Methods: We report a case of a 75-year-old woman who presented with a large left groin abscess with discharge sinus on the anterior abdominal wall, therefore she was admitted under general surgery. She had a history of appendectomy for pseudomyxoma. CT showed the edematous appearance of left kidney with staghorn calculus and bear paw sign suggestive of XGP with marked pyonephrosis, secondary to left psoas and iliopsoas collections extending into the left groin and communicating with skin surface with passage of renal calculus into left groin collection.

Results: She was managed by IV antibiotic, nephrostomy, surgical abscess drainage, and subsequent nephrectomy.

Conclusions: We aim to add to the literature and share our experience with a rare case of extensive XGP presented as discharge sinus iliopsoas abscess leading to severe sepsis which was managed successfully.

Keywords: Xanthogranulomatous pyelonephritis (XGP); sinus iliopsoas abscess; reno-colic fistula; perinephric; chronic destructive granulomatous inflammation


Acknowledgments

Funding: None.


Footnote

Conflicts of Interest: The authors have no conflicts of interest to declare.

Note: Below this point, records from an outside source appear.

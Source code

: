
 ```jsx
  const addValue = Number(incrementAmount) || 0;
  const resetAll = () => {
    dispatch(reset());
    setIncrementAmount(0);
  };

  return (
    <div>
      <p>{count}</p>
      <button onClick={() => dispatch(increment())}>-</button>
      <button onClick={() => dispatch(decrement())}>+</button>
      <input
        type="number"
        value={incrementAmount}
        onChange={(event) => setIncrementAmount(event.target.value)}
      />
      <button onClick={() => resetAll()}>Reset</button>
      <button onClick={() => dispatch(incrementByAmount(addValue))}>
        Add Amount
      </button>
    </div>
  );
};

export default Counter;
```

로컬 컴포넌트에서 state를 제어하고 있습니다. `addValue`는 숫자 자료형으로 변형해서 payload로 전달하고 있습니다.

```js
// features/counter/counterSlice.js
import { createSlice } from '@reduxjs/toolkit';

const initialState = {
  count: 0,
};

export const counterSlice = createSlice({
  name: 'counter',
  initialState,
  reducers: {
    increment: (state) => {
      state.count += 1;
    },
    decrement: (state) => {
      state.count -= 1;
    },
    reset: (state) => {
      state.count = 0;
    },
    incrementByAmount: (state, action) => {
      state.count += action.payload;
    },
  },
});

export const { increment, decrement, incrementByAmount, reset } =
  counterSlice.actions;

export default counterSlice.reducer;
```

Ethical Statement: The authors are accountable for all aspects of the work in ensuring that questions related to the accuracy or integrity of any part of the work are appropriately investigated and resolved.

Open Access Statement: This is an Open Access article distributed in accordance with the Creative Commons Attribution-NonCommercial-NoDerivs 4.0 International License (CC BY-NC-ND 4.0), which permits the non-commercial replication and distribution of the article with the strict proviso that no changes or edits are made and the original work is properly cited (including links to both the formal publication through the relevant DOI and the license). See: https://creativecommons.org/licenses/by-nc-nd/4.0/.


doi: 10.21037/map-22-ab160
Cite this abstract as: Zeid M, Sachdeva M, Giri S, Abdelrahman M. AB160. SOH22ABS167. An unusual presentation of xanthogranulomatous pyelonephritis: discharge sinus of iliopsoas abscess fistula. Mesentery Peritoneum 2022;6:AB160.